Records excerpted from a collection
▶
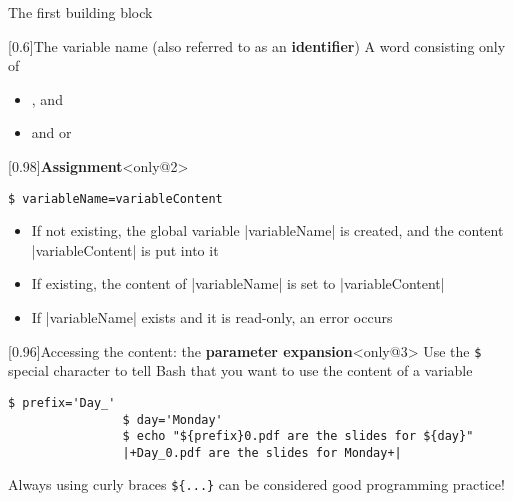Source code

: \begin{frame}[fragile]{The first building block}
\begin{overlayarea}{\textwidth}{0.3\textheight}
\begin{varblock*}{}[0.6\textwidth]{The variable name (also referred to as an \textbf{identifier})}
            A word consisting only of
            \begin{itemize}
                \item {},  and 
                \item and  or 
            \end{itemize}
        \end{varblock*}
        \begin{varblock*}{}[0.98\textwidth]{\textbf{Assignment}}<only@2>
            \begin{lstlisting}[style=MyBash, numbers=none, xrightmargin=26mm, xleftmargin=26mm]
                $ variableName=variableContent
            \end{lstlisting}
            \begin{itemize}
                \item If not existing, the \alert{global} variable \bash|variableName| is created, and the content \bash|variableContent| is put into it
                \item If existing, the content of \bash|variableName| is set to \bash|variableContent|
                \item If \bash|variableName| exists and it is read-only, an error occurs
            \end{itemize}
        \end{varblock*}
        \begin{varblock}{}[0.96\textwidth]{Accessing the content: the \textbf{parameter expansion}}<only@3>
            Use the \texttt{\$} special character to tell Bash that you want to use the content of a variable
            \begin{lstlisting}[style=MyBash, numbers=none, belowskip=-5mm]
                $ prefix='Day_'
                $ day='Monday'
                $ echo "${prefix}0.pdf are the slides for ${day}"
                |+Day_0.pdf are the slides for Monday+|
            \end{lstlisting}
            \alert{Always} using curly braces \alert{\texttt{\$\{...\}}} can be considered \alert{good programming practice}!
        \end{varblock}
    \end{overlayarea}
\end{frame}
◀
WORK ITEM ::
Keep only those lines of the records that hold "variableContent", and return them.

RESPONSE AREA ::
                $ variableName=variableContent
                \item If not existing, the \alert{global} variable \bash|variableName| is created, and the content \bash|variableContent| is put into it
                \item If existing, the content of \bash|variableName| is set to \bash|variableContent|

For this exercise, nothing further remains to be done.